Against this backdrop, profit before tax in the seasonally more significant
second half of the year is expected to show an advance of the order of euro 90
million over the 2004 outcome of euro 785 million.
The average 2005 US $/euro exchange rate of 1.2438 showed little change compared
with 2004 (1.2439).
Europe Materials
In Ireland , continuing strength in residential construction, recovery in
commercial and industrial and ongoing investment in infrastructure has resulted
in good overall volume increases. After a flat first half, our activities in
Finland and the Baltic states picked up steadily through the second half of the
year. Demand in our Polish operations also strengthened during the second half
and our cement volumes which had registered a 17% first half decline, ended the
year broadly in line with full year 2004 volumes. In Switzerland , our cement
volumes finished ahead of 2004 levels helped by stronger than anticipated demand
from the final phase of the major Loetschberg tunnel project. The Spanish market
remained strong throughout the year. Secil, the Portuguese cement, concrete
products and aggregates producer in which CRH acquired a 49% stake in June 2004,
had a positive first half but saw some softening in demand as the year
progressed.
With a strong first half incremental acquisition impact due to the inclusion of
CRH's share of Secil's results for January to May and with more positive
second-half trading, full year operating profit from this Division is expected
to show a satisfactory improvement on the 2004 level.
Europe Products
Our Products operations faced generally subdued markets and trading conditions
throughout 2005.
In Concrete Products, our architectural operations (pavers, tiles and blocks)
were impacted by poor early weather and generally weak demand in the Benelux,
Germany and the UK partly offset by benefits from 2004 and 2005 acquisitions.
However, structural operations (floor & wall elements, beams, vaults and
drainage products) performed well, helped by good demand in Belgium and Denmark
and an improved performance in France, resulting in higher profits for our
concrete operations overall. Stradal, the leading French landscaping and
infrastructural products business, acquired in August, performed in line with
expectations for the second half of 2005.

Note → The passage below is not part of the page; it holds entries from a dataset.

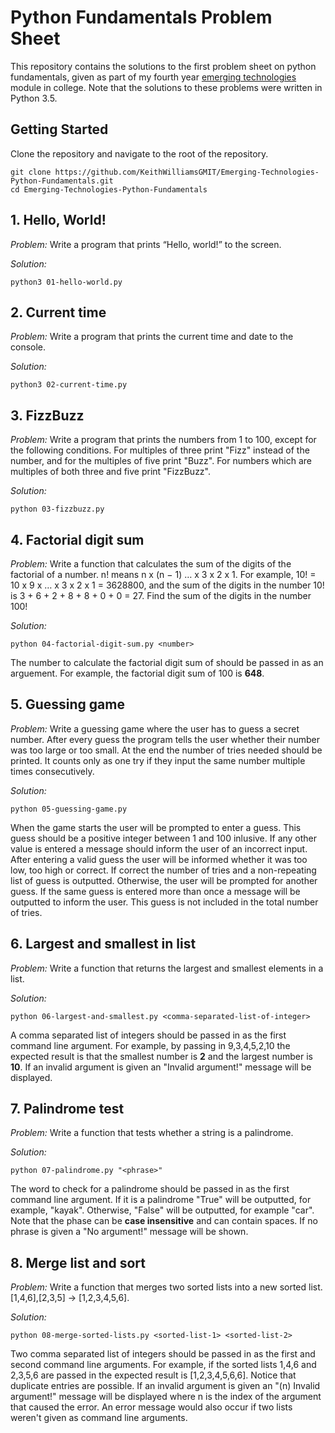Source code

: # Python Fundamentals Problem Sheet

This repository contains the solutions to the first problem sheet on python fundamentals, given as part of my fourth year [emerging technologies](https://emerging-technologies.github.io/) module in college. Note that the solutions to these problems were written in Python 3.5.

## Getting Started

Clone the repository and navigate to the root of the repository.
```
git clone https://github.com/KeithWilliamsGMIT/Emerging-Technologies-Python-Fundamentals.git
cd Emerging-Technologies-Python-Fundamentals
```

## 1. Hello, World!
*Problem:* Write a program that prints “Hello, world!” to the screen.

*Solution:*
```
python3 01-hello-world.py
```

## 2. Current time
*Problem:* Write a program that prints the current time and date to the console.

*Solution:*
```
python3 02-current-time.py
```

## 3. FizzBuzz
*Problem:* Write a program that prints the numbers from 1 to 100, except for the following conditions. For multiples of three print "Fizz" instead of the number, and for the multiples of five print "Buzz". For numbers which are multiples of both three and five print "FizzBuzz".

*Solution:*
```
python 03-fizzbuzz.py
```

## 4. Factorial digit sum
*Problem:* Write a function that calculates the sum of the digits of the factorial of a number. n! means n x (n − 1) … x 3 x 2 x 1. For example, 10! = 10 x 9 x … x 3 x 2 x 1 = 3628800, and the sum of the digits in the number 10! is 3 + 6 + 2 + 8 + 8 + 0 + 0 = 27. Find the sum of the digits in the number 100!

*Solution:*
```
python 04-factorial-digit-sum.py <number>
```

The number to calculate the factorial digit sum of should be passed in as an arguement. For example, the factorial digit sum of 100 is **648**.

## 5. Guessing game
*Problem:* Write a guessing game where the user has to guess a secret number. After every guess the program tells the user whether their number was too large or too small. At the end the number of tries needed should be printed. It counts only as one try if they input the same number multiple times consecutively.

*Solution:*
```
python 05-guessing-game.py
```

When the game starts the user will be prompted to enter a guess. This guess should be a positive integer between 1 and 100 inlusive. If any other value is entered a message should inform the user of an incorrect input. After entering a valid guess the user will be informed whether it was too low, too high or correct. If correct the number of tries and a non-repeating list of guess is outputted. Otherwise, the user will be prompted for another guess. If the same guess is entered more than once a message will be outputted to inform the user. This guess is not included in the total number of tries.

## 6. Largest and smallest in list
*Problem:* Write a function that returns the largest and smallest elements in a list.

*Solution:*
```
python 06-largest-and-smallest.py <comma-separated-list-of-integer>
```

A comma separated list of integers should be passed in as the first command line argument. For example, by passing in 9,3,4,5,2,10 the expected result is that the smallest number is **2** and the largest number is **10**. If an invalid argument is given an "Invalid argument!" message will be displayed.

## 7. Palindrome test
*Problem:* Write a function that tests whether a string is a palindrome.

*Solution:*
```
python 07-palindrome.py "<phrase>"
```

The word to check for a palindrome should be passed in as the first command line argument. If it is a palindrome "True" will be outputted, for example, "kayak". Otherwise, "False" will be outputted, for example "car". Note that the phase can be **case insensitive** and can contain spaces. If no phrase is given a "No argument!" message will be shown.

## 8. Merge list and sort
*Problem:* Write a function that merges two sorted lists into a new sorted list. [1,4,6],[2,3,5] → [1,2,3,4,5,6].

*Solution:*
```
python 08-merge-sorted-lists.py <sorted-list-1> <sorted-list-2>
```

Two comma separated list of integers should be passed in as the first and second command line arguments. For example, if the sorted lists 1,4,6 and 2,3,5,6 are passed in the expected result is [1,2,3,4,5,6,6]. Notice that duplicate entries are possible. If an invalid argument is given an "(n) Invalid argument!" message will be displayed where n is the index of the argument that caused the error. An error message would also occur if two lists weren't given as command line arguments.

In Clay Products, UK demand weakened steadily as the year progressed and brick
industry volumes declined. Energy prices increased significantly, particularly
towards the end of the year. Nevertheless, Ibstock profits are expected to show
only a modest decline supported by strong pricing, improved factory and energy
efficiency and good cost control. In Mainland Europe, the impact of lower
volumes in Germany and Poland was offset by better pricing and productivity.
Our Insulation operations, which suffered from severe volatility in
energy-related input costs in the first half of the year, made good progress
with restructuring initiatives and delivered a more stable second half
performance. In Building Products, robust performances in Construction
Accessories and Fencing & Security more than offset difficult conditions in
Daylight & Ventilation's German businesses.
With a tough trading backdrop, full year operating profit from our Products
activities is expected to be lower than in 2004.
Europe Distribution
DIY: In a slow moving Benelux market with reduced consumer confidence, our DIY
business performed well, although profits were somewhat below a record 2004. Our
DIY joint venture in Portugal made good progress with an active programme of new
store openings.
Builders Merchants: After a weather-affected first half, underlying sales and
profits in our Dutch and French businesses picked up through the second half
while our Swiss businesses continued to build on the progress achieved in the
first six months. The acquisition of Quester in Austria was completed in
mid-October and its post-acquisition performance, while satisfactory, will have
only minimal impact on the 2005 outcome.
Overall, operating profit in Europe Distribution is expected to be similar to
2004 levels.
Americas Materials
The Americas Materials Division had significant success in recovering higher
energy costs with strong price improvements across its operations. Highway
markets were generally favourable; however, the strong product price increases
somewhat constrained the volume of asphalt paving work available in the final
quarter as most roadwork is tied to relatively fixed budgets at State, municipal
and local level. Housing demand was strong throughout the year and
non-residential construction continued to improve.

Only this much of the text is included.